If a record contains a picture, leave the picture out and transcribe everything else exactly.

─── MATERIAL PROVIDED

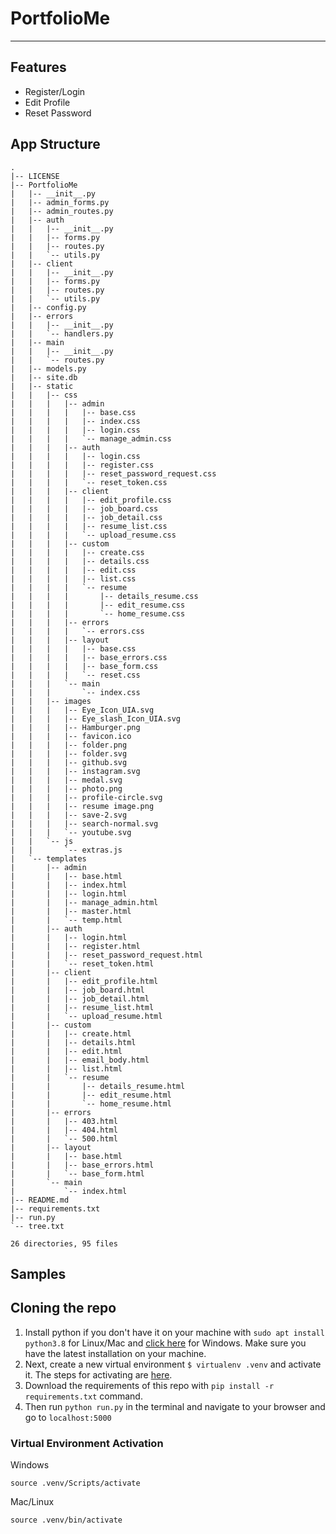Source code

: # PortfolioMe

---

## Features

- Register/Login
- Edit Profile
- Reset Password

## App Structure

```text
.
|-- LICENSE
|-- PortfolioMe
|   |-- __init__.py
|   |-- admin_forms.py
|   |-- admin_routes.py
|   |-- auth
|   |   |-- __init__.py
|   |   |-- forms.py
|   |   |-- routes.py
|   |   `-- utils.py
|   |-- client
|   |   |-- __init__.py
|   |   |-- forms.py
|   |   |-- routes.py
|   |   `-- utils.py
|   |-- config.py
|   |-- errors
|   |   |-- __init__.py
|   |   `-- handlers.py
|   |-- main
|   |   |-- __init__.py
|   |   `-- routes.py
|   |-- models.py
|   |-- site.db
|   |-- static
|   |   |-- css
|   |   |   |-- admin
|   |   |   |   |-- base.css
|   |   |   |   |-- index.css
|   |   |   |   |-- login.css
|   |   |   |   `-- manage_admin.css
|   |   |   |-- auth
|   |   |   |   |-- login.css
|   |   |   |   |-- register.css
|   |   |   |   |-- reset_password_request.css
|   |   |   |   `-- reset_token.css
|   |   |   |-- client
|   |   |   |   |-- edit_profile.css
|   |   |   |   |-- job_board.css
|   |   |   |   |-- job_detail.css
|   |   |   |   |-- resume_list.css
|   |   |   |   `-- upload_resume.css
|   |   |   |-- custom
|   |   |   |   |-- create.css
|   |   |   |   |-- details.css
|   |   |   |   |-- edit.css
|   |   |   |   |-- list.css
|   |   |   |   `-- resume
|   |   |   |       |-- details_resume.css
|   |   |   |       |-- edit_resume.css
|   |   |   |       `-- home_resume.css
|   |   |   |-- errors
|   |   |   |   `-- errors.css
|   |   |   |-- layout
|   |   |   |   |-- base.css
|   |   |   |   |-- base_errors.css
|   |   |   |   |-- base_form.css
|   |   |   |   `-- reset.css
|   |   |   `-- main
|   |   |       `-- index.css
|   |   |-- images
|   |   |   |-- Eye_Icon_UIA.svg
|   |   |   |-- Eye_slash_Icon_UIA.svg
|   |   |   |-- Hamburger.png
|   |   |   |-- favicon.ico
|   |   |   |-- folder.png
|   |   |   |-- folder.svg
|   |   |   |-- github.svg
|   |   |   |-- instagram.svg
|   |   |   |-- medal.svg
|   |   |   |-- photo.png
|   |   |   |-- profile-circle.svg
|   |   |   |-- resume image.png
|   |   |   |-- save-2.svg
|   |   |   |-- search-normal.svg
|   |   |   `-- youtube.svg
|   |   `-- js
|   |       `-- extras.js
|   `-- templates
|       |-- admin
|       |   |-- base.html
|       |   |-- index.html
|       |   |-- login.html
|       |   |-- manage_admin.html
|       |   |-- master.html
|       |   `-- temp.html
|       |-- auth
|       |   |-- login.html
|       |   |-- register.html
|       |   |-- reset_password_request.html
|       |   `-- reset_token.html
|       |-- client
|       |   |-- edit_profile.html
|       |   |-- job_board.html
|       |   |-- job_detail.html
|       |   |-- resume_list.html
|       |   `-- upload_resume.html
|       |-- custom
|       |   |-- create.html
|       |   |-- details.html
|       |   |-- edit.html
|       |   |-- email_body.html
|       |   |-- list.html
|       |   `-- resume
|       |       |-- details_resume.html
|       |       |-- edit_resume.html
|       |       `-- home_resume.html
|       |-- errors
|       |   |-- 403.html
|       |   |-- 404.html
|       |   `-- 500.html
|       |-- layout
|       |   |-- base.html
|       |   |-- base_errors.html
|       |   `-- base_form.html
|       `-- main
|           `-- index.html
|-- README.md
|-- requirements.txt
|-- run.py
`-- tree.txt

26 directories, 95 files

```

## Samples

## Cloning the repo

1. Install python if you don't have it on your machine with `sudo apt install python3.8` for Linux/Mac and [click here](https://www.python.org/downloads/) for Windows. Make sure you have the latest installation on your machine.
2. Next, create a new virtual environment `$ virtualenv .venv` and activate it. The steps for activating are [here](#virtual-environment-activation).
3. Download the requirements of this repo with `pip install -r requirements.txt` command.
4. Then run `python run.py` in the terminal and navigate to your browser and go to `localhost:5000`

### Virtual Environment Activation

Windows

```console
source .venv/Scripts/activate
```

Mac/Linux

```console
source .venv/bin/activate
```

──────

TASK RESULT =
Source code

: # PortfolioMe

---

## Features

- Register/Login
- Edit Profile
- Reset Password

## App Structure

```text
.
|-- LICENSE
|-- PortfolioMe
|   |-- __init__.py
|   |-- admin_forms.py
|   |-- admin_routes.py
|   |-- auth
|   |   |-- __init__.py
|   |   |-- forms.py
|   |   |-- routes.py
|   |   `-- utils.py
|   |-- client
|   |   |-- __init__.py
|   |   |-- forms.py
|   |   |-- routes.py
|   |   `-- utils.py
|   |-- config.py
|   |-- errors
|   |   |-- __init__.py
|   |   `-- handlers.py
|   |-- main
|   |   |-- __init__.py
|   |   `-- routes.py
|   |-- models.py
|   |-- site.db
|   |-- static
|   |   |-- css
|   |   |   |-- admin
|   |   |   |   |-- base.css
|   |   |   |   |-- index.css
|   |   |   |   |-- login.css
|   |   |   |   `-- manage_admin.css
|   |   |   |-- auth
|   |   |   |   |-- login.css
|   |   |   |   |-- register.css
|   |   |   |   |-- reset_password_request.css
|   |   |   |   `-- reset_token.css
|   |   |   |-- client
|   |   |   |   |-- edit_profile.css
|   |   |   |   |-- job_board.css
|   |   |   |   |-- job_detail.css
|   |   |   |   |-- resume_list.css
|   |   |   |   `-- upload_resume.css
|   |   |   |-- custom
|   |   |   |   |-- create.css
|   |   |   |   |-- details.css
|   |   |   |   |-- edit.css
|   |   |   |   |-- list.css
|   |   |   |   `-- resume
|   |   |   |       |-- details_resume.css
|   |   |   |       |-- edit_resume.css
|   |   |   |       `-- home_resume.css
|   |   |   |-- errors
|   |   |   |   `-- errors.css
|   |   |   |-- layout
|   |   |   |   |-- base.css
|   |   |   |   |-- base_errors.css
|   |   |   |   |-- base_form.css
|   |   |   |   `-- reset.css
|   |   |   `-- main
|   |   |       `-- index.css
|   |   |-- images
|   |   |   |-- Eye_Icon_UIA.svg
|   |   |   |-- Eye_slash_Icon_UIA.svg
|   |   |   |-- Hamburger.png
|   |   |   |-- favicon.ico
|   |   |   |-- folder.png
|   |   |   |-- folder.svg
|   |   |   |-- github.svg
|   |   |   |-- instagram.svg
|   |   |   |-- medal.svg
|   |   |   |-- photo.png
|   |   |   |-- profile-circle.svg
|   |   |   |-- resume image.png
|   |   |   |-- save-2.svg
|   |   |   |-- search-normal.svg
|   |   |   `-- youtube.svg
|   |   `-- js
|   |       `-- extras.js
|   `-- templates
|       |-- admin
|       |   |-- base.html
|       |   |-- index.html
|       |   |-- login.html
|       |   |-- manage_admin.html
|       |   |-- master.html
|       |   `-- temp.html
|       |-- auth
|       |   |-- login.html
|       |   |-- register.html
|       |   |-- reset_password_request.html
|       |   `-- reset_token.html
|       |-- client
|       |   |-- edit_profile.html
|       |   |-- job_board.html
|       |   |-- job_detail.html
|       |   |-- resume_list.html
|       |   `-- upload_resume.html
|       |-- custom
|       |   |-- create.html
|       |   |-- details.html
|       |   |-- edit.html
|       |   |-- email_body.html
|       |   |-- list.html
|       |   `-- resume
|       |       |-- details_resume.html
|       |       |-- edit_resume.html
|       |       `-- home_resume.html
|       |-- errors
|       |   |-- 403.html
|       |   |-- 404.html
|       |   `-- 500.html
|       |-- layout
|       |   |-- base.html
|       |   |-- base_errors.html
|       |   `-- base_form.html
|       `-- main
|           `-- index.html
|-- README.md
|-- requirements.txt
|-- run.py
`-- tree.txt

26 directories, 95 files

```

## Samples

## Cloning the repo

1. Install python if you don't have it on your machine with `sudo apt install python3.8` for Linux/Mac and [click here](https://www.python.org/downloads/) for Windows. Make sure you have the latest installation on your machine.
2. Next, create a new virtual environment `$ virtualenv .venv` and activate it. The steps for activating are [here](#virtual-environment-activation).
3. Download the requirements of this repo with `pip install -r requirements.txt` command.
4. Then run `python run.py` in the terminal and navigate to your browser and go to `localhost:5000`

### Virtual Environment Activation

Windows

```console
source .venv/Scripts/activate
```

Mac/Linux

```console
source .venv/bin/activate
```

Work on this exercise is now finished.